## EXERCISE GOAL
I need the records below retyped exactly.

## MATERIALS PROVIDED
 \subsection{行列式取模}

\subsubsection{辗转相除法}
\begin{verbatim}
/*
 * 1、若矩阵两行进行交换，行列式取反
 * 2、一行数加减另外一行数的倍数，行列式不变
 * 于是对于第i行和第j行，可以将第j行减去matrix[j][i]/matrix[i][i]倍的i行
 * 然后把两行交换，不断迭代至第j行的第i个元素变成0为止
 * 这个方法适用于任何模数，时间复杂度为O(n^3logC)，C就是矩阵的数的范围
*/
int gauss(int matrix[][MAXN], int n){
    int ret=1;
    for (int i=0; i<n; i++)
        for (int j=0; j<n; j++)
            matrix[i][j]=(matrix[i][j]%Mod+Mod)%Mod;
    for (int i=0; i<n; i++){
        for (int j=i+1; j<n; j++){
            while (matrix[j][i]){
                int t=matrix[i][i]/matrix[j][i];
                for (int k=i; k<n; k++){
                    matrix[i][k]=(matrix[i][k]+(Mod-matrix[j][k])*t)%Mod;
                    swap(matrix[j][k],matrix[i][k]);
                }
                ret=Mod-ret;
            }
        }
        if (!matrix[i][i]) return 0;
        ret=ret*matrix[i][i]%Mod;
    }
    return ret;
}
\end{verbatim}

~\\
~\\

## EXPECTED OUTPUT
 \subsection{行列式取模}

\subsubsection{辗转相除法}
\begin{verbatim}
/*
 * 1、若矩阵两行进行交换，行列式取反
 * 2、一行数加减另外一行数的倍数，行列式不变
 * 于是对于第i行和第j行，可以将第j行减去matrix[j][i]/matrix[i][i]倍的i行
 * 然后把两行交换，不断迭代至第j行的第i个元素变成0为止
 * 这个方法适用于任何模数，时间复杂度为O(n^3logC)，C就是矩阵的数的范围
*/
int gauss(int matrix[][MAXN], int n){
    int ret=1;
    for (int i=0; i<n; i++)
        for (int j=0; j<n; j++)
            matrix[i][j]=(matrix[i][j]%Mod+Mod)%Mod;
    for (int i=0; i<n; i++){
        for (int j=i+1; j<n; j++){
            while (matrix[j][i]){
                int t=matrix[i][i]/matrix[j][i];
                for (int k=i; k<n; k++){
                    matrix[i][k]=(matrix[i][k]+(Mod-matrix[j][k])*t)%Mod;
                    swap(matrix[j][k],matrix[i][k]);
                }
                ret=Mod-ret;
            }
        }
        if (!matrix[i][i]) return 0;
        ret=ret*matrix[i][i]%Mod;
    }
    return ret;
}
\end{verbatim}

~\\
~\\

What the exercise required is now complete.